Gather all lines with "吹入耳中" from the records.

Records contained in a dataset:
★ ★ ★ ★ ★ ★ ★

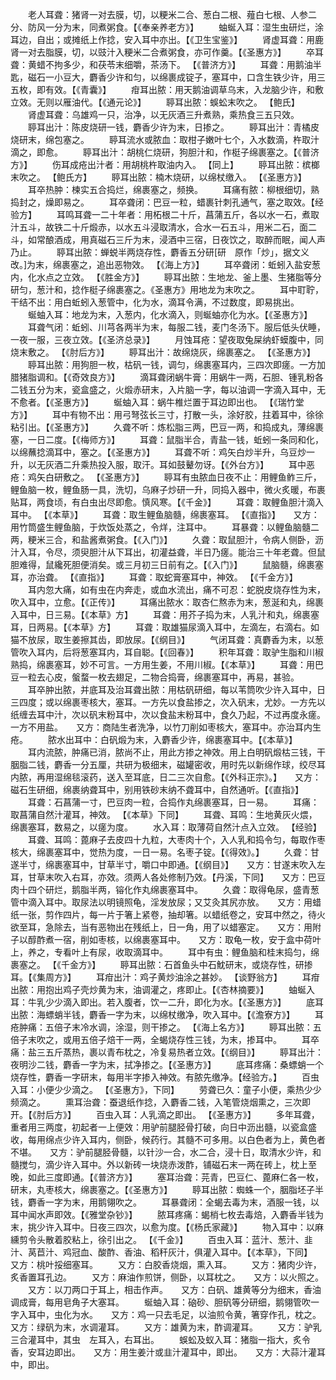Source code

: <!-- { "loadSidebar": true } -->
　　老人耳聋：猪肾一对去膜，切，以粳米二合、葱白二根、薤白七根、人参二分、防风一分为末，同煮粥食。【《奉亲养老方》】
　　蚰蜒入耳：湿生虫研烂，涂耳边，自出；或摊纸上作捻，安入耳中亦出。【《卫生宝鉴》】
　　肾虚耳聋：用鹿肾一对去脂膜，切，以豉汁入粳米二合煮粥食，亦可作羹。【《圣惠方》】
　　卒耳聋：黄蜡不拘多少，和茯苓末细嚼，茶汤下。 【《普济方》】
　　耳聋：用鹅油半匙，磁石一小豆大，麝香少许和匀，以绵裹成锭子，塞耳中，口含生铁少许，用三五枚，即有效。【《青囊》】
　　疳耳出脓：用天鹅油调草乌末，入龙脑少许，和敷立效。无则以雁油代。【《通元论》】
　　聤耳出脓：蜈蚣末吹之。 【鲍氏】
　　肾虚耳聋：乌雄鸡一只，治净，以无灰酒三升煮熟，乘热食三五只效。
　　聤耳出汁：陈皮烧研一钱，麝香少许为末，日掺之。
　　聤耳出汁：青橘皮烧研末，绵包塞之。
　　聤耳流水或脓血：取柑子嫩叶七个，入水数滴，杵取汁滴之，即愈。
　　聤耳出汁：胡桃仁烧研，狗胆汁和，作梃子绵裹塞之。【《普济方》】
　　伤耳成疮出汁者：用胡桃杵取油内入。 【同上】
　　聤耳出脓：槟榔末吹之。 【鲍氏方】
　　聤耳出脓：楠木烧研，以绵杖缴入。 【《圣惠方》】
　　耳卒热肿：楝实五合捣烂，绵裹塞之，频换。
　　耳痛有脓：柳根细切，熟捣封之，燥即易之。
　　耳卒聋闭：巴豆一粒，蜡裹针刺孔通气，塞之取效。【经验方】
　　耳鸣耳聋一二十年者：用柘根二十斤，菖蒲五斤，各以水一石，煮取汁五斗，故铁二十斤煅赤，以水五斗浸取清水，合水一石五斗，用米二石，面二斗，如常酿酒成，用真磁石三斤为末，浸酒中三宿，日夜饮之，取醉而眠，闻人声乃止。
　　聤耳出脓：蝉蜕半两烧存性，麝香五分研[研　原作「炒」，据文义改。]为末，绵裹塞之，追出恶物效。 【《海上方》】
　　耳卒聋闭：蚯蚓入盐安葱内，化水点之立效。 【《胜金方》】
　　聤耳出脓：生地龙、釜上墨、生猪脂等分研匀，葱汁和，捻作梃子绵裹塞之。《圣惠方》用地龙为末吹之。
　　耳中耵聍，干结不出：用白蚯蚓入葱管中，化为水，滴耳令满，不过数度，即易挑出。
　　蜒蚰入耳：地龙为末，入葱内，化水滴入，则蜒蚰亦化为水。【《圣惠方》】
　　耳聋气闭：蚯蚓、川芎各两半为末，每服二钱，麦门冬汤下。服后低头伏睡，一夜一服，三夜立效。【《圣济总录》】
　　月蚀耳疮：望夜取兔屎纳虾蟆腹中，同烧末敷之。 【《肘后方》】
　　聤耳出汁：故绵烧灰，绵裹塞之。 【《圣惠方》】
　　聤耳出脓：用狗胆一枚，枯矾一钱，调匀，绵裹塞耳内，三四次即瘥。一方加腊猪脂调和。【《奇效良方》】
　　滴耳聋闭蜗牛膏：用蜗牛一两，石胆、锺乳粉各二钱五分为末，瓷盒盛之，火煅赤研末，入片脑一字，每以油调一字滴入耳中，无不愈者。【《圣惠方》】
　　蜒蚰入耳：蜗牛椎烂置于耳边即出也。 【《瑞竹堂方》】
　　耳中有物不出：用弓弩弦长三寸，打散一头，涂好胶，拄着耳中，徐徐粘引出。【《圣惠方》】
　　久聋不听：炼松脂三两，巴豆一两，和捣成丸，薄绵裹塞，一日二度。【《梅师方》】
　　耳聋：鼠脂半合，青盐一钱，蚯蚓一条同和化，以绵蘸捻滴耳中，塞之。【《圣惠方》】
　　耳聋不听：鸡矢白炒半升，乌豆炒一升，以无灰酒二升乘热投入服，取汗。耳如鼓鼙勿讶。【《外台方》】
　　耳中恶疮：鸡矢白研敷之。 【《圣惠方》】
　　聤耳有虫脓血日夜不止：用鲤鱼鲊三斤，鲤鱼脑一枚，鲤鱼肠一具，洗切，乌麻子炒研一升，同捣入器中，微火炙暖，布裹贴耳，两食顷，有白虫出尽即愈。慎风寒。【《千金》】
　　耳聋：取鲤鱼胆汁滴入耳中。 【《本草》】
　　耳聋：取生鲤鱼脑髓，绵裹塞耳。 【《直指》】　　又方：用竹筒盛生鲤鱼脑，于炊饭处蒸之，令烊，注耳中。
　　耳暴聋：以鲤鱼脑髓二两，粳米三合，和盐酱煮粥食。【《入门》】
　　久聋：取鼠胆汁，令病人侧卧，沥汁入耳，令尽，须臾胆汁从下耳出，初灌益聋，半日乃瘥。能治三十年老聋。但鼠胆难得，鼠纔死胆便消矣。或三月初三日前有之。【《入门》】
　　鼠脑髓，绵裹塞耳，亦治聋。 【《直指》】
　　耳聋：取蛇膏塞耳中，神效。 【《千金方》】
　　耳内忽大痛，如有虫在内奔走，或血水流出，痛不可忍：蛇脱皮烧存性为末，吹入耳中，立愈。【《正传》】
　　耳痛出脓水：取杏仁熬赤为末，葱涎和丸，绵裹入耳中，日三易。【《本草》方】
　　耳聋：用芥子捣为末，人乳汁和丸，绵裹塞耳，日两易。【《本草》方】
　　耳聋：取雄猫尿滴入耳中，左滴左，右滴右。如猫不放尿，取生姜擦其齿，即放尿。【《纲目》】
　　气闭耳聋：真麝香为末，以葱管吹入耳内，后将葱塞耳内，耳自聪。【《回春》】
　　积年耳聋：取驴生脂和川椒熟捣，绵裹塞耳，妙不可言。一方用生姜，不用川椒。【《本草》】
　　耳聋：用巴豆一粒去心皮，螌蝥一枚去翅足，二物合捣膏，绵裹塞耳中，再易，甚验。
　　耳卒肿出脓，并底耳及治耳聋出脓：用枯矾研细，每以苇筒吹少许入耳中，日三四度；或以绵裹枣核大，塞耳。一方先以食盐掺之，次入矾末，尤妙。一方先以纸缠去耳中汁，次以矾末粉耳中，次以食盐末粉耳中，食久乃起，不过再度永瘥。一方不用盐。　　又方：商陆生者洗净，以竹刀削如枣核大，塞耳中。亦治耳内生疮。
　　脓水出耳中：白矾煅为末，入麝香少许，绵裹塞耳中。【《本草》】
　　耳内流脓，肿痛已消，脓尚不止，用此方掺之神效。用上白明矾煅枯三钱，干胭脂二钱，麝香一分五厘，共研为极细末，磁罐密收，用时先以新绵作球，绞尽耳内脓，再用湿绵毯滚药，送入至耳底，日二三次自愈。【《外科正宗》。】　　又方：磁石生研细，绵裹纳聋耳中，别用铁砂末纳不聋耳中，自然通听。【《直指》】
　　耳聋：石菖蒲一寸，巴豆肉一粒，合捣作丸绵裹塞耳，日一易。
　　耳痛：取菖蒲自然汁灌耳，神效。 【《本草》下同】
　　耳聋、耳鸣：生地黄灰火煨，绵裹塞耳，数易之，以瘥为度。
　　水入耳：取薄荷自然汁点入立效。 【经验】
　　耳聋、耳鸣：蓖麻子去皮四十九粒，大枣肉十个，入人乳和捣令匀，每取作枣核大，绵裹塞耳中，觉热为度，一日一易。名枣子锭。【《得效》。】
　　久聋：甘遂半寸，绵裹塞耳中，甘草半寸，嚼口中即通。【《纲目》】　　又方：甘遂末吹入左耳，甘草末吹入右耳，亦效。须两人各处修制乃效。【丹溪，下同】　　又方：巴豆肉十四个研烂，鹅脂半两，镕化作丸绵裹塞耳中。
　　久聋：取得龟尿，盛青葱管中滴入耳中。取尿法以明镜照龟，淫发放尿；又艾灸其尻亦放。　　又方：用蜡纸一张，剪作四片，每一片于箸上紧卷，抽却箸。以蜡纸卷之，安耳中然之，待火欲至耳，急除去，当有恶物出在残纸上，日一角，用了以蜡塞定。　　又方：用附子以醇酢煮一宿，削如枣核，以绵裹塞耳中。　　又方：取龟一枚，安于盒中荷叶上，养之，专看叶上有尿，收取滴耳中。
　　耳中有虫：鲤鱼脑和桂末捣匀，绵裹塞之。 【《千金方》】
　　聤耳出脓：石首鱼头中石魫研末，或烧存性，研掺耳。【《集周方》】
　　耳疳出汁：鸡子黄炒油涂之甚妙。 【谈野翁方】
　　耳疳出脓：用抱出鸡子壳炒黄为末，油调灌之，疼即止。【《杏林摘要》】
　　蚰蜒入耳：牛乳少少滴入即出。若入腹者，饮一二升，即化为水。【《圣惠方》】
　　底耳出脓：海螵蛸半钱，麝香一字为末，以绵杖缴净，吹入耳中。【《澹寮方》】
　　耳疮肿痛：五倍子末冷水调，涂湿，则干掺之。 【《海上名方》】
　　聤耳出脓：五倍子末吹之，或用五倍子焙干一两，全蝎烧存性三钱，为末，掺耳中。
　　耳卒痛：盐三五斤蒸热，裹以青布枕之，冷复易热者立效。【《纲目》】
　　聤耳出汁：夜明沙二钱，麝香一字为末，拭净掺之。【《圣惠方》】
　　底耳疼痛：桑螵蛸一个烧存性，麝香一字研末，每用半字掺入神效。有脓先缴净。【经验方。】
　　百虫入耳：小便少少滴之。 【《圣惠方》，下同】
　　劳聋已久：童子小便，乘热少少频滴之。
　　熏耳治聋：蚕退纸作捻，入麝香二钱，入笔管烧烟熏之，三次即开。【《肘后方》】
　　百虫入耳：人乳滴之即出。 【《圣惠方》】
　　多年耳聋，重者用三两度，初起者一上便效：用驴前腿胫骨打破，向日中沥出髓，以瓷盒盛收，每用绵点少许入耳内，侧卧，候药行。其髓不可多用。以白色者为上，黄色者不堪。　　又方：驴前腿胫骨髓，以针沙一合，水二合，浸十日，取清水少许，和髓搅匀，滴少许入耳中。外以新砖一块烧赤泼酢，铺磁石末一两在砖上，枕上至晚，如此三度即通。【《普济方》】
　　塞耳治聋：芫青，巴豆仁、蓖麻仁各一枚，研末，丸枣核大，绵裹塞之。【《圣惠方》】
　　聤耳出脓：蜘蛛一个，胭脂坯子半钱，麝香一字为末，用鹅翎吹之。
　　耳暴聋闭：全蝎去毒为末，酒服一钱，以耳中闻水声即效。【《雅堂杂钞》】
　　脓耳疼痛：蝎梢七枚去毒焙，入麝香半钱为末，挑少许入耳中。日夜三四次，以愈为度。【《杨氏家藏》】
　　物入耳中：以麻纁剪令头散着胶粘上，徐引出之。 【《千金》】
　　百虫入耳：蓝汁、葱汁、韭汁、莴苣汁、鸡冠血、酸酢、香油、稻秆灰汁，俱灌入耳中。【《本草》，下同】　　又方：桃叶挼细塞耳。
　　又方：白胶香烧烟，熏入耳。
　　又方：猪肉少许，炙香置耳孔边。
　　又方：麻油作煎饼，侧卧，以耳枕之。　　又方：以火照之。
　　又方：以刀两口于耳上，相击作声。　　又方：白矾、雄黄等分为细末，香油调成膏，每用皂角子大塞耳。
　　蜒蚰入耳：硇砂、胆矾等分研细，鹅翎管吹一字入耳中，虫化为水。　　又方：鸡一只去毛足，以油煎令黄，箸穿作孔，枕之。　　又方：绿矾为末，水调灌耳。
　　又方：雄黄为末，酢调灌耳。
　　又方：驴乳三合灌耳中，其虫　左耳入，右耳出。
　　蜈蚣及蚁入耳：猪脂一指大，炙令香，安耳边即出。　　又方：用生姜汁或韭汁灌耳中，即出。　　又方：大蒜汁灌耳中，即出。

★ ★ ★ ★ ★ ★ ★

*Solution below*:
　　耳内忽大痛，如有虫在内奔走，或血水流出，痛不可忍：蛇脱皮烧存性为末，吹入耳中，立愈。【《正传》】
　　底耳出脓：海螵蛸半钱，麝香一字为末，以绵杖缴净，吹入耳中。【《澹寮方》】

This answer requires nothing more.